Four years ago, Rosalind was brought back from the brink of death. But the strange experiment that saved her life also gave her special abilities. Now she doesn’t sleep or age, and she can heal from any wound. Rosalind has become difficult to kill, which makes her perfect assassin material. Desperate for redemption for her traitorous past, she uses her abilities for her country. Code name: Fortune. Weapon of choice: Poison. But with the Japanese Imperial Army bearing down on her beloved homeland, Rosalind is given a new mission. A mission that will pair her with the renowned son of a Nationalist general.
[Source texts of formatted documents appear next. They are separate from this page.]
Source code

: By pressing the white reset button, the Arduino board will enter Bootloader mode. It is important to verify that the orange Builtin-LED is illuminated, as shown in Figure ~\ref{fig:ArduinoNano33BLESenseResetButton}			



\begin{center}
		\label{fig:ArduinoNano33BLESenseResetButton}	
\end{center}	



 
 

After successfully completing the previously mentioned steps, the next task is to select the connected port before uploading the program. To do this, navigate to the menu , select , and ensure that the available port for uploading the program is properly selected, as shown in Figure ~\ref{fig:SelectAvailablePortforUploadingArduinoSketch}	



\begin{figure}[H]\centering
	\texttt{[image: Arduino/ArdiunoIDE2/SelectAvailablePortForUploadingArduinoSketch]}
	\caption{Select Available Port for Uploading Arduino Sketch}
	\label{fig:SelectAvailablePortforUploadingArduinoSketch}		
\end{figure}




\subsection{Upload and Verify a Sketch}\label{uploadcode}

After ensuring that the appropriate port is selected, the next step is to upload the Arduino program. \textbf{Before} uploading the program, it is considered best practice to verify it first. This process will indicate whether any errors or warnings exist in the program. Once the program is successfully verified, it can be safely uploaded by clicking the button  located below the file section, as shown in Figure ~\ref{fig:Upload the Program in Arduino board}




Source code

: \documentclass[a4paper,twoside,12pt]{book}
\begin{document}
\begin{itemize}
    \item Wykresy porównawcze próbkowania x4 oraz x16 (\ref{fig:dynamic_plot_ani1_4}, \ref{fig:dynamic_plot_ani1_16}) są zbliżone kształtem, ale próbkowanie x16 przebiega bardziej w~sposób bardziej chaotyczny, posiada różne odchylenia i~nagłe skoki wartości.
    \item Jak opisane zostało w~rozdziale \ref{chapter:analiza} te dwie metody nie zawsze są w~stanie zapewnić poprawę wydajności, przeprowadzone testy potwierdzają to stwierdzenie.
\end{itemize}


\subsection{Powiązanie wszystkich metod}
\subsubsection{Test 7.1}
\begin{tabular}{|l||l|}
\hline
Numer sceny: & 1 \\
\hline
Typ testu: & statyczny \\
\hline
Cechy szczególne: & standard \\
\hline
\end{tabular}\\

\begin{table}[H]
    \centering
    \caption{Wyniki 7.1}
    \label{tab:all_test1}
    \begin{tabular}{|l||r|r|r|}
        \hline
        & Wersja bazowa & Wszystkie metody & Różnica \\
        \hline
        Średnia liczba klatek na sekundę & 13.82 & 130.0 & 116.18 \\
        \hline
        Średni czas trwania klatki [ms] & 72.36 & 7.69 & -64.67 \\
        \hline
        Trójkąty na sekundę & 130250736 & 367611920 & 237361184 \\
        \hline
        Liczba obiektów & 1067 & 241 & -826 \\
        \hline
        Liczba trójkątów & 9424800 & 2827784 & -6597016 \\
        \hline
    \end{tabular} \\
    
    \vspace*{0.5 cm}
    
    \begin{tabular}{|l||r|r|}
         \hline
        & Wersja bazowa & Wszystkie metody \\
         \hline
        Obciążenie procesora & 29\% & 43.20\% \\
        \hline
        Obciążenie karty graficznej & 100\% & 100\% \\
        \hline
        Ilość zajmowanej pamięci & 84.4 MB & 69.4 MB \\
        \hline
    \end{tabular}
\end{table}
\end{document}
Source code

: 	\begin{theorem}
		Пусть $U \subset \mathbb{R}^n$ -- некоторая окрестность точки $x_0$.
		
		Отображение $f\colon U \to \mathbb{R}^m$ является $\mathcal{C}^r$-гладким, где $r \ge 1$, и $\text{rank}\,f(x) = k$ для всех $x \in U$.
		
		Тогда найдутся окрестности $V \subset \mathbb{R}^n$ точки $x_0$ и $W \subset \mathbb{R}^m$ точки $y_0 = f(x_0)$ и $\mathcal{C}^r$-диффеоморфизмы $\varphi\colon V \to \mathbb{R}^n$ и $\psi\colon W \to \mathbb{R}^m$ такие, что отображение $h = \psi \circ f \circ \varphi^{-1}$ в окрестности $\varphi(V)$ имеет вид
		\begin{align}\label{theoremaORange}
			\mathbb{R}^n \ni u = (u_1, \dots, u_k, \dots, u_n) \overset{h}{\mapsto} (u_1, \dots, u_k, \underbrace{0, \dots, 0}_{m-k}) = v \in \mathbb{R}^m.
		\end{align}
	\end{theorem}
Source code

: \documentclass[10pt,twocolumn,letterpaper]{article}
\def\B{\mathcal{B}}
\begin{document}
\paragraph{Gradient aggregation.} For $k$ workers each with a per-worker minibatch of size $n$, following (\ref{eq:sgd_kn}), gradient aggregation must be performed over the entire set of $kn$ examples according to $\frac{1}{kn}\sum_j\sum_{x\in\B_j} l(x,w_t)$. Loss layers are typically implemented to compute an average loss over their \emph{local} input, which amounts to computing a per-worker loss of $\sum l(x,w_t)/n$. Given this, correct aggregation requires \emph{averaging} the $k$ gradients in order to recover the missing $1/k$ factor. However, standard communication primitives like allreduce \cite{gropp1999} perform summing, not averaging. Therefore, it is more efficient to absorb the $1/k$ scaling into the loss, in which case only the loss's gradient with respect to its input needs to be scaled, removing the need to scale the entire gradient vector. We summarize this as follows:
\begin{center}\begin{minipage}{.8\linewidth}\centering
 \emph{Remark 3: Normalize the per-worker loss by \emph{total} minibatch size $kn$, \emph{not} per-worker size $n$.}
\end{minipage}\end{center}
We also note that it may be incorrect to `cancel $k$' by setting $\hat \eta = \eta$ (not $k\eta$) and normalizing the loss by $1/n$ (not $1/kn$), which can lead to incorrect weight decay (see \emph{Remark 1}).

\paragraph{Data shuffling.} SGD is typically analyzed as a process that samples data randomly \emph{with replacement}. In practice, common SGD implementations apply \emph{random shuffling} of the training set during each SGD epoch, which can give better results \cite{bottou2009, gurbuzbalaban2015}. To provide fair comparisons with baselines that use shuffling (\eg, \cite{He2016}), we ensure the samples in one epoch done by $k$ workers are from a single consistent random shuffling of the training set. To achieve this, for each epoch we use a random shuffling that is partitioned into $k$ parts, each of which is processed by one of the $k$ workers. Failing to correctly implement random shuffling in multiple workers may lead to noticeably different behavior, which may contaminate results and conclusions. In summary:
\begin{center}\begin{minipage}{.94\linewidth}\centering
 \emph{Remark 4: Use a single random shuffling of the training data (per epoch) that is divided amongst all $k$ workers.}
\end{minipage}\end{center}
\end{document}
Orion Hong has an agenda of his own but the two spies must work together, posing as a married couple to infiltrate a conspiracy that threatens their country. With someone targeting civilians on the streets, Rosalind and Orion have a race against time to unravel the mystery. Meanwhile, on the other side of the fight is Rosalind’s sister Celia and Orion’s brother Oliver, who are embarking on their own dangerous mission. The fight will lead them all to a deadly plot that’s worse than any of them could have imagined.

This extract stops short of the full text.